Problem details ->
Taking the listing below, restate word for word each line from the line with "Q_A(x) = x^\top A x >" to the line with "ein \(x_1, x_2", ends included, and stop there.

Information supplied ->
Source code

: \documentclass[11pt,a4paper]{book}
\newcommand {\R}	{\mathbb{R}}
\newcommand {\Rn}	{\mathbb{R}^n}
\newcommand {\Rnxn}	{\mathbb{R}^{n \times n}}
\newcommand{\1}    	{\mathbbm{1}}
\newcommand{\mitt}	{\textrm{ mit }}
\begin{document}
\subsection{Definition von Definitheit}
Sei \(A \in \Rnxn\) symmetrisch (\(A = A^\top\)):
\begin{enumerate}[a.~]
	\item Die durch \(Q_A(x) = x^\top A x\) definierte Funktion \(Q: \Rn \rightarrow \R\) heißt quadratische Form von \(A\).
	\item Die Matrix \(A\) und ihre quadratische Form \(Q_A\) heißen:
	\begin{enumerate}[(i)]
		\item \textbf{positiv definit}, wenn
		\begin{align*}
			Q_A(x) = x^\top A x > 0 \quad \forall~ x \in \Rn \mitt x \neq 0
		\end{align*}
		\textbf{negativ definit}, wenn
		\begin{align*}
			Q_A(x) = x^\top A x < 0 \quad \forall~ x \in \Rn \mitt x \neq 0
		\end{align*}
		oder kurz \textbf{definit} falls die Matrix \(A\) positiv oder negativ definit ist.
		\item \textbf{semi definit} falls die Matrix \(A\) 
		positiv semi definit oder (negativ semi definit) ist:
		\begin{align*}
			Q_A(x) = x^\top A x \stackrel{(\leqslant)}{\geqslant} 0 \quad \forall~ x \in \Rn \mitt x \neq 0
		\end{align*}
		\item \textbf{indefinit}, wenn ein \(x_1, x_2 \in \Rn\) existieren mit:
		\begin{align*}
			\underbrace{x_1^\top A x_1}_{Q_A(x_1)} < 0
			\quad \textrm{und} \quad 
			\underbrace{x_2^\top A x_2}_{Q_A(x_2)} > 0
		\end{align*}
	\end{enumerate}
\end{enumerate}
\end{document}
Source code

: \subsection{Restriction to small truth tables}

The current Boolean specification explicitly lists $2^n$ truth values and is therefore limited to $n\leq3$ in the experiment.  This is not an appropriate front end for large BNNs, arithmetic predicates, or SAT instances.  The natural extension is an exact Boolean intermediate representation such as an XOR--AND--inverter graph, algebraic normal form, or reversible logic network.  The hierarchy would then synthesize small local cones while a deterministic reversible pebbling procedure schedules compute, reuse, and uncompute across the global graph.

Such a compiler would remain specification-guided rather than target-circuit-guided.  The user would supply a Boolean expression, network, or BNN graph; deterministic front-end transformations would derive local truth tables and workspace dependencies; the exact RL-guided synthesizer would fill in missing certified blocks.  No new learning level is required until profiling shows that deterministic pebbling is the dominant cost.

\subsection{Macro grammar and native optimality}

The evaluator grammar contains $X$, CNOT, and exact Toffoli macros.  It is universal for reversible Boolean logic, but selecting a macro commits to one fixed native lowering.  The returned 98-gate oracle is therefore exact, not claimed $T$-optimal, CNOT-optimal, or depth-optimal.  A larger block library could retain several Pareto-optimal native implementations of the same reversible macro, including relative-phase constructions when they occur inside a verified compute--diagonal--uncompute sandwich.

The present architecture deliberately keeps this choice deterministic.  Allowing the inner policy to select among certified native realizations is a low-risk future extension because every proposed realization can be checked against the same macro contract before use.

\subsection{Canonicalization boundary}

Response to this task ->
			Q_A(x) = x^\top A x > 0 \quad \forall~ x \in \Rn \mitt x \neq 0
		\end{align*}
		\textbf{negativ definit}, wenn
		\begin{align*}
			Q_A(x) = x^\top A x < 0 \quad \forall~ x \in \Rn \mitt x \neq 0
		\end{align*}
		oder kurz \textbf{definit} falls die Matrix \(A\) positiv oder negativ definit ist.
		\item \textbf{semi definit} falls die Matrix \(A\) 
		positiv semi definit oder (negativ semi definit) ist:
		\begin{align*}
			Q_A(x) = x^\top A x \stackrel{(\leqslant)}{\geqslant} 0 \quad \forall~ x \in \Rn \mitt x \neq 0
		\end{align*}
		\item \textbf{indefinit}, wenn ein \(x_1, x_2 \in \Rn\) existieren mit:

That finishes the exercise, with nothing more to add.